Write out exactly the lines from the line that contains "- A search feature" through the final line of the listing below, and no others.

**Supplied records**
================================
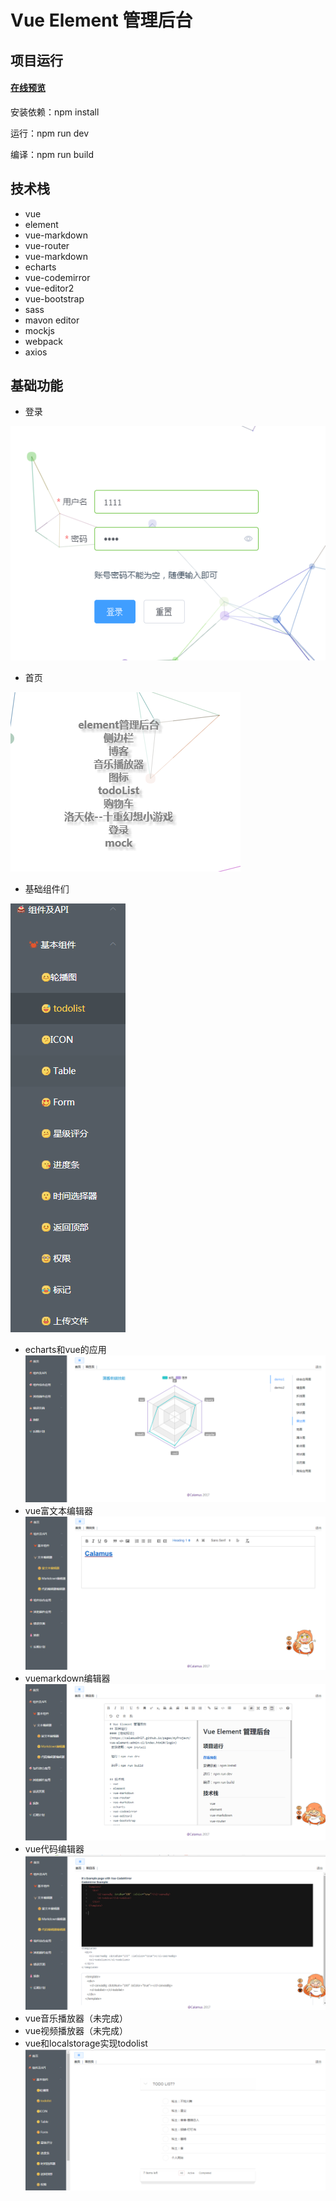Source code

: # Vue Element 管理后台
## 项目运行
#### [在线预览](https://calamus0427.github.io/vue-element-admin-calamus/#/login)
 安装依赖：npm install

 运行：npm run dev

 编译：npm run build


## 技术栈
- vue
- element
- vue-markdown
- vue-router
- vue-markdown
- echarts
- vue-codemirror
- vue-editor2
- vue-bootstrap
- sass
- mavon editor
- mockjs
- webpack
- axios

## 基础功能
- 登录

![image](./img/login.png)
- 首页

![image](./img/index.png)
- 基础组件们

![image](./img/nav.png)
- echarts和vue的应用
![image](./img/echarts.png)
- vue富文本编辑器
![image](./img/rich.png)
- vuemarkdown编辑器
![image](./img/markdown.png)
- vue代码编辑器
![image](./img/code.png)
- vue音乐播放器（未完成）
- vue视频播放器（未完成）
- vue和localstorage实现todolist
![image](./img/todolist.png)
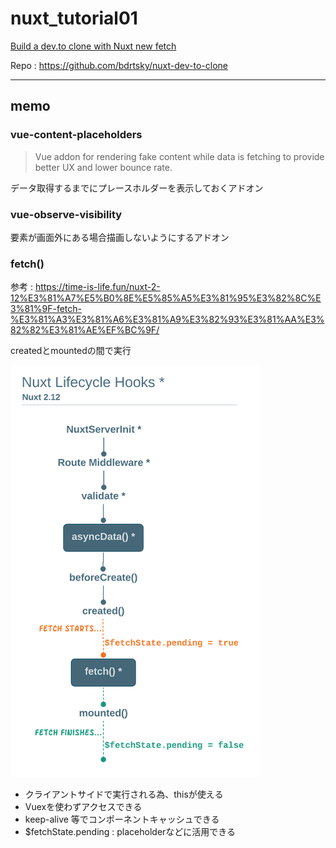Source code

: # nuxt_tutorial01
[Build a dev.to clone with Nuxt new fetch](https://nuxtjs.org/ja/tutorials/build-dev-to-clone-with-nuxt-new-fetch)

Repo : https://github.com/bdrtsky/nuxt-dev-to-clone

---

## memo

### vue-content-placeholders

> Vue addon for rendering fake content while data is fetching to provide better UX and lower bounce rate.

データ取得するまでにプレースホルダーを表示しておくアドオン

### vue-observe-visibility

要素が画面外にある場合描画しないようにするアドオン

### fetch()

参考 : https://time-is-life.fun/nuxt-2-12%E3%81%A7%E5%B0%8E%E5%85%A5%E3%81%95%E3%82%8C%E3%81%9F-fetch-%E3%81%A3%E3%81%A6%E3%81%A9%E3%82%93%E3%81%AA%E3%82%82%E3%81%AE%EF%BC%9F/

createdとmountedの間で実行

![Lifecycle](./docs/nuxt-dev-to-clone/lifecycle.png)

- クライアントサイドで実行される為、thisが使える
- Vuexを使わずアクセスできる
- keep-alive 等でコンポーネントキャッシュできる
- $fetchState.pending : placeholderなどに活用できる
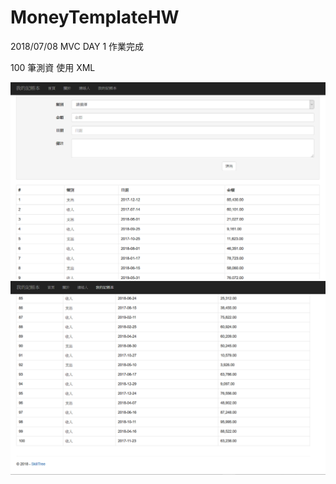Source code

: # MoneyTemplateHW

2018/07/08 MVC DAY 1 作業完成

100 筆測資 使用 XML 

![alt text](https://github.com/looe102000/MoneyTemplateHW/blob/master/MoneyTemplateHW/App_Data/HW_OK.PNG)
![alt text](https://github.com/looe102000/MoneyTemplateHW/blob/master/MoneyTemplateHW/App_Data/HW_OK_2.PNG
)



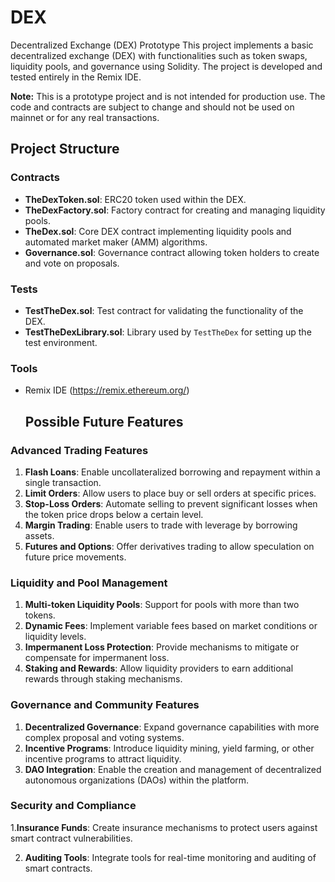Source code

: # DEX
Decentralized Exchange (DEX) Prototype
This project implements a basic decentralized exchange (DEX) with functionalities such as token swaps, liquidity pools, and governance using Solidity. The project is developed and tested entirely in the Remix IDE.

**Note:** This is a prototype project and is not intended for production use. The code and contracts are subject to change and should not be used on mainnet or for any real transactions.

## Project Structure

### Contracts

- **TheDexToken.sol**: ERC20 token used within the DEX.
- **TheDexFactory.sol**: Factory contract for creating and managing liquidity pools.
- **TheDex.sol**: Core DEX contract implementing liquidity pools and automated market maker (AMM) algorithms.
- **Governance.sol**: Governance contract allowing token holders to create and vote on proposals.

### Tests

- **TestTheDex.sol**: Test contract for validating the functionality of the DEX.
- **TestTheDexLibrary.sol**: Library used by `TestTheDex` for setting up the test environment.


### Tools

- Remix IDE (https://remix.ethereum.org/)

  ## Possible Future Features

### Advanced Trading Features
1. **Flash Loans**: Enable uncollateralized borrowing and repayment within a single transaction.
2. **Limit Orders**: Allow users to place buy or sell orders at specific prices.
3. **Stop-Loss Orders**: Automate selling to prevent significant losses when the token price drops below a certain level.
4. **Margin Trading**: Enable users to trade with leverage by borrowing assets.
5. **Futures and Options**: Offer derivatives trading to allow speculation on future price movements.

### Liquidity and Pool Management
1. **Multi-token Liquidity Pools**: Support for pools with more than two tokens.
2. **Dynamic Fees**: Implement variable fees based on market conditions or liquidity levels.
3. **Impermanent Loss Protection**: Provide mechanisms to mitigate or compensate for impermanent loss.
4. **Staking and Rewards**: Allow liquidity providers to earn additional rewards through staking mechanisms.

### Governance and Community Features
1. **Decentralized Governance**: Expand governance capabilities with more complex proposal and voting systems.
2. **Incentive Programs**: Introduce liquidity mining, yield farming, or other incentive programs to attract liquidity.
3. **DAO Integration**: Enable the creation and management of decentralized autonomous organizations (DAOs) within the platform.

### Security and Compliance
  1.**Insurance Funds**: Create insurance mechanisms to protect users against smart contract vulnerabilities.

  2. **Auditing Tools**: Integrate tools for real-time monitoring and auditing of smart contracts.
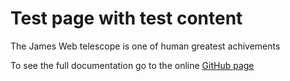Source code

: # Test page with test content

The James Web telescope is one of human greatest achivements

To see the full documentation go to the online [GitHub page](https://thomasp-wenglor.github.io/github_pages_testing/#/)
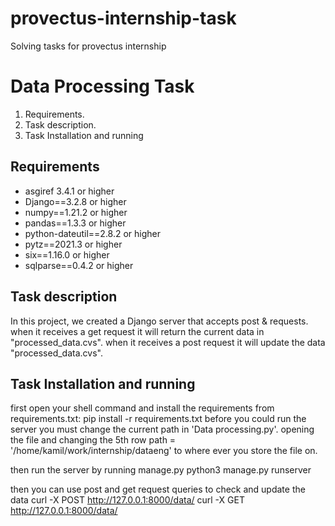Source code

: # provectus-internship-task
Solving tasks for provectus internship

# Data Processing Task
1. Requirements.
2. Task description.
3. Task Installation and running

## Requirements
- asgiref 3.4.1 or higher
- Django==3.2.8 or higher
- numpy==1.21.2 or higher
- pandas==1.3.3 or higher
- python-dateutil==2.8.2 or higher
- pytz==2021.3 or higher
- six==1.16.0 or higher
- sqlparse==0.4.2 or higher

## Task description
In this project, we created a Django server that accepts post & requests.
when it receives a get request it will return the current data in "processed_data.cvs".
when it receives a post request it will update the data "processed_data.cvs".

## Task Installation and running
first open your shell command and install the requirements from requirements.txt:
pip install -r requirements.txt 
before you could run the server you must change the current path in 'Data processing.py'. opening the file and changing the 5th row
path = '/home/kamil/work/internship/dataeng'
to where ever you store the file on. 


then run the server by running manage.py
python3 manage.py runserver

then you can use post and get request queries to check and update the data
curl -X POST http://127.0.0.1:8000/data/
curl -X GET http://127.0.0.1:8000/data/
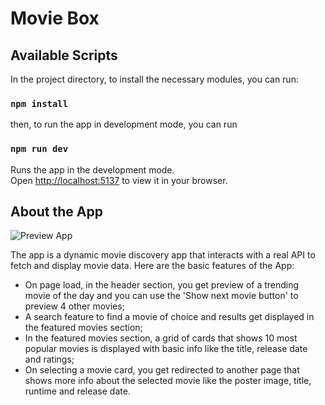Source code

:# Movie Box

## Available Scripts

In the project directory, to install the necessary modules, you can run:

### `npm install`

then, to run the app in development mode, you can run

### `npm run dev`

Runs the app in the development mode.\
Open [http://localhost:5137](http://localhost:5137) to view it in your browser.

## About the App

![Preview App](https://images2.imgbox.com/dc/50/sruZZQsy_o.png)

The app is a dynamic movie discovery app that interacts with a real API to fetch and display movie data. Here are the basic features of the App:

- On page load, in the header section, you get preview of a trending movie of the day and you can use the 'Show next movie button' to preview 4 other movies;
- A search feature to find a movie of choice and results get displayed in the featured movies section;
- In the featured movies section, a grid of cards that shows 10 most popular movies is displayed with basic info like the title, release date and ratings;
- On selecting a movie card, you get redirected to another page that shows more info about the selected movie like the poster image, title, runtime and release date.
================================
**Your response**
- A search feature to find a movie of choice and results get displayed in the featured movies section;
- In the featured movies section, a grid of cards that shows 10 most popular movies is displayed with basic info like the title, release date and ratings;
- On selecting a movie card, you get redirected to another page that shows more info about the selected movie like the poster image, title, runtime and release date.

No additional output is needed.